[Tarantool-patches] [PATCH luajit] x86/x64: Check for jcc when using xor r, r in emit_loadi().

sergos sergos at tarantool.org
Wed Aug 31 19:04:08 MSK 2022


Hi!

Thanks and with last two nits marked with #1 and #2 - LGTM.

Sergos

> On 31 Aug 2022, at 11:48, Sergey Kaplun <skaplun at tarantool.org> wrote:
> 
> Sergos, Igor!
> 
> Thanks for your review!
> 
> I've updated test with more comments considering your suggestions.
> See the iterative patch below:
> 
> Branch is force-pushed.
> ===================================================================
> diff --git a/test/tarantool-tests/lj-416-xor-before-jcc.test.lua b/test/tarantool-tests/lj-416-xor-before-jcc.test.lua
> index 7c6ab2b9..39551184 100644
> --- a/test/tarantool-tests/lj-416-xor-before-jcc.test.lua
> +++ b/test/tarantool-tests/lj-416-xor-before-jcc.test.lua
> @@ -13,9 +13,9 @@ test:plan(1)
> --    for sacrifice to be holding the constant zero.
> --
> -- This leads to assembly code like the following:
> ---   ucomisd xmm7, [r14+0x18]
> +--   ucomisd xmm7, [r14]
> --   xor r14d, r14d
> ---   jnb 0x12a0e001c ->3
> +--   jnb 0x555d3d250014        ->1
> --
> -- That xor is a big problem, as it modifies flags between the
> -- ucomisd and the jnb, thereby causing the jnb to do the wrong

#1.1 Still missing the correct assembly below in the message. 

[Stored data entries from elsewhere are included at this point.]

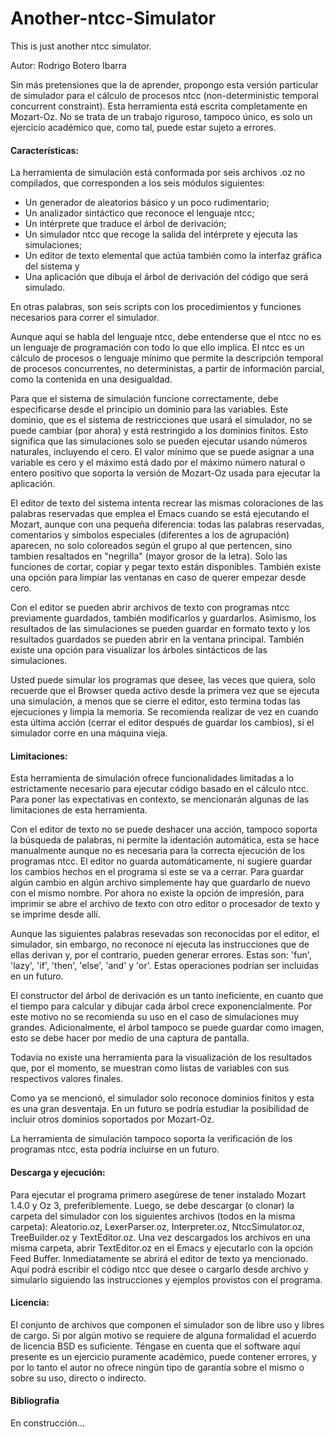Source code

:# Another-ntcc-Simulator
This is just another ntcc simulator.

Autor: Rodrigo Botero Ibarra

Sin más pretensiones que la de aprender, propongo esta versión particular de simulador para el cálculo de procesos ntcc (non-deterministic temporal concurrent constraint). Esta herramienta está escrita completamente en Mozart-Oz. No se trata de un trabajo riguroso, tampoco único, es solo un ejercicio académico que, como tal, puede estar sujeto a errores.

#### Características:

La herramienta de simulación está conformada por seis archivos .oz no compilados, que corresponden a los seis módulos siguientes:
- Un generador de aleatorios básico y un poco rudimentario;
- Un analizador sintáctico que reconoce el lenguaje ntcc;
- Un intérprete que traduce el árbol de derivación;
- Un simulador ntcc que recoge la salida del intérprete y ejecuta las simulaciones;
- Un editor de texto elemental que actúa también como la interfaz gráfica del sistema y
- Una aplicación que dibuja el árbol de derivación del código que será simulado.

En otras palabras, son seis scripts con los procedimientos y funciones necesarios para correr el simulador.

Aunque aquí se habla del lenguaje ntcc, debe entenderse que el ntcc no es un lenguaje de programación con todo lo que ello implica. El ntcc es un cálculo de procesos o lenguaje mínimo que permite la descripción temporal de procesos concurrentes, no deterministas, a partir de información parcial, como la contenida en una desigualdad.

Para que el sistema de simulación funcione correctamente, debe especificarse desde el principio un dominio para las variables. Este dominio, que es el sistema de restricciones que usará el simulador, no se puede cambiar (por ahora) y está restringido a los dominios finitos. Esto significa que las simulaciones solo se pueden ejecutar usando números naturales, incluyendo el cero. El valor mínimo que se puede asignar a una variable es cero y el máximo está dado por el máximo número natural o entero positivo que soporta la versión de Mozart-Oz usada para ejecutar la aplicación.

El editor de texto del sistema intenta recrear las mismas coloraciones de las palabras reservadas que emplea el Emacs cuando se está ejecutando el Mozart, aunque con una pequeña diferencia: todas las palabras reservadas, comentarios y símbolos especiales (diferentes a los de agrupación) aparecen, no solo coloreados según el grupo al que pertencen, sino tambien resaltados en "negrilla" (mayor grosor de la letra). Solo las funciones de cortar, copiar y pegar texto están disponibles. También existe una opción para limpiar las ventanas en caso de querer empezar desde cero.

Con el editor se pueden abrir archivos de texto con programas ntcc previamente guardados, también modificarlos y guardarlos. Asimismo, los resultados de las simulaciones se pueden guardar en formato texto y los resultados guardados se pueden abrir en la ventana principal. También existe una opción para visualizar los árboles sintácticos de las simulaciones.

Usted puede simular los programas que desee, las veces que quiera, solo recuerde que el Browser queda activo desde la primera vez que se ejecuta una simulación, a menos que se cierre el editor, esto termina todas las ejecuciones y limpia la memoria. Se recomienda realizar de vez en cuando esta última acción (cerrar el editor después de guardar los cambios), si el simulador corre en una máquina vieja.

#### Limitaciones:

Esta herramienta de simulación ofrece funcionalidades limitadas a lo estrictamente necesario para ejecutar código basado en el cálculo ntcc. Para poner las expectativas en contexto, se mencionarán algunas de las limitaciones de esta herramienta.

Con el editor de texto no se puede deshacer una acción, tampoco soporta la búsqueda de palabras, ni permite la identación automática, esta se hace manualmente aunque no es necesaria para la correcta ejecución de los programas ntcc. El editor no guarda automáticamente, ni sugiere guardar los cambios hechos en el programa si este se va a cerrar. Para guardar algún cambio en algún archivo simplemente hay que guardarlo de nuevo con el mismo nombre. Por ahora no existe la opción de impresión, para imprimir se abre el archivo de texto con otro editor o procesador de texto y se imprime desde allí.

Aunque las siguientes palabras resevadas son reconocidas por el editor, el simulador, sin embargo, no reconoce ni ejecuta las instrucciones que de ellas derivan y, por el contrario, pueden generar errores. Estas son: 'fun', 'lazy', 'if', 'then', 'else', 'and' y 'or'. Estas operaciones podrían ser incluidas en un futuro.

El constructor del árbol de derivación es un tanto ineficiente, en cuanto que el tiempo para calcular y dibujar cada árbol crece exponencialmente. Por este motivo no se recomienda su uso en el caso de simulaciones muy grandes. Adicionalmente, el árbol tampoco se puede guardar como imagen, esto se debe hacer por medio de una captura de pantalla.

Todavía no existe una herramienta para la visualización de los resultados que, por el momento, se muestran como listas de variables con sus respectivos valores finales.

Como ya se mencionó, el simulador solo reconoce dominios finitos y esta es una gran desventaja. En un futuro se podría estudiar la posibilidad de incluir otros dominios soportados por Mozart-Oz.

La herramienta de simulación tampoco soporta la verificación de los programas ntcc, esta podría incluirse en un futuro.

#### Descarga y ejecución:

Para ejecutar el programa primero asegúrese de tener instalado Mozart 1.4.0 y Oz 3, preferiblemente. Luego, se debe descargar (o clonar) la carpeta del simulador con los siguientes archivos (todos en la misma carpeta): Aleatorio.oz, LexerParser.oz, Interpreter.oz, NtccSimulator.oz, TreeBuilder.oz y TextEditor.oz.
Una vez descargados los archivos en una misma carpeta, abrir TextEditor.oz en el Emacs y ejecutarlo con la opción Feed Buffer. Inmediatamente se abrirá el editor de texto ya mencionado. Aquí podrá escribir el código ntcc que desee o cargarlo desde archivo y simularlo siguiendo las instrucciones y ejemplos provistos con el programa.

#### Licencia:

El conjunto de archivos que componen el simulador son de libre uso y libres de cargo. Si por algún motivo se requiere de alguna formalidad el acuerdo de licencia BSD es suficiente. Téngase en cuenta que el software aquí presente es un ejercicio puramente académico, puede contener errores, y por lo tanto el autor no ofrece ningún tipo de garantía sobre el mismo o sobre su uso, directo o indirecto.

#### Bibliografía


En construcción...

> @@ -34,36 +34,53 @@ local handler = setmetatable({}, {
>   end
> })
> 
<skipped>

>> There’s no trace after the fix, so it’s hard to grasp the resolution
>> used.
> 
> The trace is still compiled, but mov is used instead of xor.
> | ucomisd xmm7, [r14]
> | mov r14d, 0x0
> | jnb 0x55c95c330014 ->1

#1.2 That what I expected to see in the message, right after ‘forbids emitting’

> 
>>> 
>>> This patch forbids emitting xor in `emit_loadi()` for jcc operations.
> 
>>> 
>>> Sergey Kaplun:
>>> * added the description and the test for the problem
>>> 
>>> Part of tarantool/tarantool#7230
>>> ---
>>> 

<skipped>

>>> --- a/src/lj_emit_x86.h
>>> +++ b/src/lj_emit_x86.h
>>> @@ -274,10 +274,12 @@ static void emit_movmroi(ASMState *as, Reg base, int32_t ofs, int32_t i)
>>> /* mov r, i / xor r, r */
>>> static void emit_loadi(ASMState *as, Reg r, int32_t i)
>>> {
>>> -  /* XOR r,r is shorter, but modifies the flags. This is bad for HIOP. */
>>> +  /* XOR r,r is shorter, but modifies the flags. This is bad for HIOP/jcc. */
>>>   if (i == 0 && !(LJ_32 && (IR(as->curins)->o == IR_HIOP ||
>>> 			    (as->curins+1 < as->T->nins &&
>>> -			     IR(as->curins+1)->o == IR_HIOP)))) {
>>> +			     IR(as->curins+1)->o == IR_HIOP))) &&
>>> +		!((*as->mcp == 0x0f && (as->mcp[1] & 0xf0) == XI_JCCn) ||
>>> +		  (*as->mcp & 0xf0) == XI_JCCs)) {
> 
>> I wonder if there can be a case with two instructions emitted between the comparison
>> and the jump. In such a case the xor still can sneak in?
> 
> To be honest I'm nott sure that this is possible due to self-written
> assembler. So we must keep it in mind when assembly the correspodning
> IRs.
> 
>> Another idea: there could be different instructions that relies on the flags, such as
>> x86Arith:XOg_ADC or x86Op:XO_CMOV, so the if condition above could be bigger?
> 
> AFAIK, it is imposible due to close attention to the assembly.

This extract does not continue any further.